Exercise details:
How many lines in the records below contain the word "master"? Give only the number.
━━━━━━
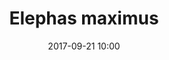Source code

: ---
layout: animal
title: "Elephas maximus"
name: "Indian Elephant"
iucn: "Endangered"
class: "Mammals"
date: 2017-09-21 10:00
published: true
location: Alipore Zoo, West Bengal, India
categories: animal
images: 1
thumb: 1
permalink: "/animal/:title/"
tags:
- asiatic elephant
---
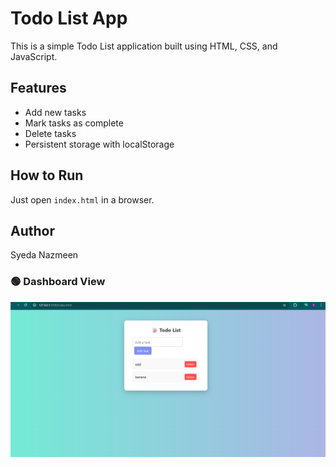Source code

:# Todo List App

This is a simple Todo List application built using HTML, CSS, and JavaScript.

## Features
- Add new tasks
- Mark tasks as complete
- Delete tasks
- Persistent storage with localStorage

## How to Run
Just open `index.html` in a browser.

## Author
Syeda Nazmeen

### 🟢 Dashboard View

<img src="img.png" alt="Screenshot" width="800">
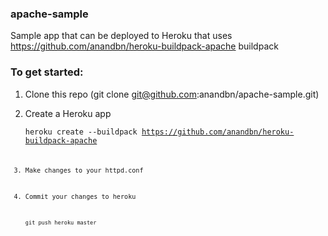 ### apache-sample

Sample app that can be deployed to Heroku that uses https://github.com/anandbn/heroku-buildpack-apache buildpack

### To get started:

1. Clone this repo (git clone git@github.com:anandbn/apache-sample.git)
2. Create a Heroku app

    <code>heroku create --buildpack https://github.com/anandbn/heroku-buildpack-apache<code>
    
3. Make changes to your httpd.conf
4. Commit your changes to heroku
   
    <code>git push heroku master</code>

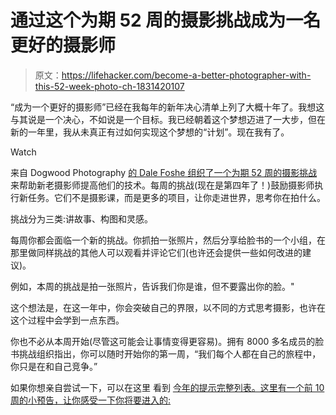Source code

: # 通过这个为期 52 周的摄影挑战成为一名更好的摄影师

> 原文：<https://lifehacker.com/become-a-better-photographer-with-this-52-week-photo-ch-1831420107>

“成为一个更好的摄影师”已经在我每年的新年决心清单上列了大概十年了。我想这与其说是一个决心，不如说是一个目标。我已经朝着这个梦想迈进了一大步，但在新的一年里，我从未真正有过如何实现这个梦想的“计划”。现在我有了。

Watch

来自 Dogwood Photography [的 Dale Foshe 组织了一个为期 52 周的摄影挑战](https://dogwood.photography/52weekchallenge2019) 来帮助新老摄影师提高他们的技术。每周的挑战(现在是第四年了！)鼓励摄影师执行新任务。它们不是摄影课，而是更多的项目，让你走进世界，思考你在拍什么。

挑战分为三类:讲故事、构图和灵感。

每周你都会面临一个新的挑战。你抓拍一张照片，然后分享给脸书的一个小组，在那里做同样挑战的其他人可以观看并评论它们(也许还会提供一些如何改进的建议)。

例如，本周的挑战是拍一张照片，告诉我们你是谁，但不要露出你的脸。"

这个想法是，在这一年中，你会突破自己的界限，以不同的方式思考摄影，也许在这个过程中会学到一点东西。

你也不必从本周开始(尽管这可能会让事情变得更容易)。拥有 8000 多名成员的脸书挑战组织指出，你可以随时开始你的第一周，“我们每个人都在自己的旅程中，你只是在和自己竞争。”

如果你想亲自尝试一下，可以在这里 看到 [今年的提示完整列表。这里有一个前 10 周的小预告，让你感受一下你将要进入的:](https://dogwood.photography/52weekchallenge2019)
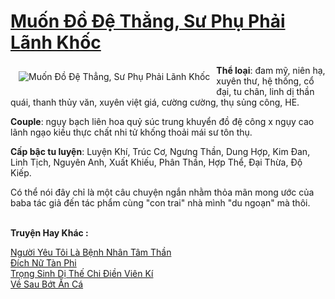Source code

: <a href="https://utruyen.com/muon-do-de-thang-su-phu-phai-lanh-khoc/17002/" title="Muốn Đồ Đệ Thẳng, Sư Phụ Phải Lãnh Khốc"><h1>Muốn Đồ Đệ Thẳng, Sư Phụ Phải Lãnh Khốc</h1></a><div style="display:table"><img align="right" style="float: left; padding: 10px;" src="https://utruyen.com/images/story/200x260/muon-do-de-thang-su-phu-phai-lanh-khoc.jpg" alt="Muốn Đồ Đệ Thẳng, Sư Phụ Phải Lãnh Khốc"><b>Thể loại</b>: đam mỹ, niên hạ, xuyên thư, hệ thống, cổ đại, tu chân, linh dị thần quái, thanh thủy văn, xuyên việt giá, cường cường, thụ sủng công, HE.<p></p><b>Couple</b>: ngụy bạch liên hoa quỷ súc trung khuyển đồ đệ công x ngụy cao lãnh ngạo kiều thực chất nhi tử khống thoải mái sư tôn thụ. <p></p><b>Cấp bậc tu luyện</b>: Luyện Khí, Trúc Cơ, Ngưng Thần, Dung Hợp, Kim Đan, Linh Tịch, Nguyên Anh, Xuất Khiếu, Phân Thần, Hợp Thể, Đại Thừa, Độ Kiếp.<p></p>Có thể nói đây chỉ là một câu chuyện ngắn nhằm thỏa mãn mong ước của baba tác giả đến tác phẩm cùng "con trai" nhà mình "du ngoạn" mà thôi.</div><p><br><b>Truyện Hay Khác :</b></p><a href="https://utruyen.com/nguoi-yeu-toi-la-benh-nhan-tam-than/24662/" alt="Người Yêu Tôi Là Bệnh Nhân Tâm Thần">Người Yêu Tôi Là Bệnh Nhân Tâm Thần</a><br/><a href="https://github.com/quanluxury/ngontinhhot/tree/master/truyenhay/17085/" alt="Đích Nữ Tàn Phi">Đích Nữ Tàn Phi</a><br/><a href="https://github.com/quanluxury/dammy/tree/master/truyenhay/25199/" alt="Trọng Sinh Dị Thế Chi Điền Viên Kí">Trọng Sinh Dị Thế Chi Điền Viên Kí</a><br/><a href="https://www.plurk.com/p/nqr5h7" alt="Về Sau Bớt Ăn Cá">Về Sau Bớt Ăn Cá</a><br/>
━━━━━━
Task answer:
2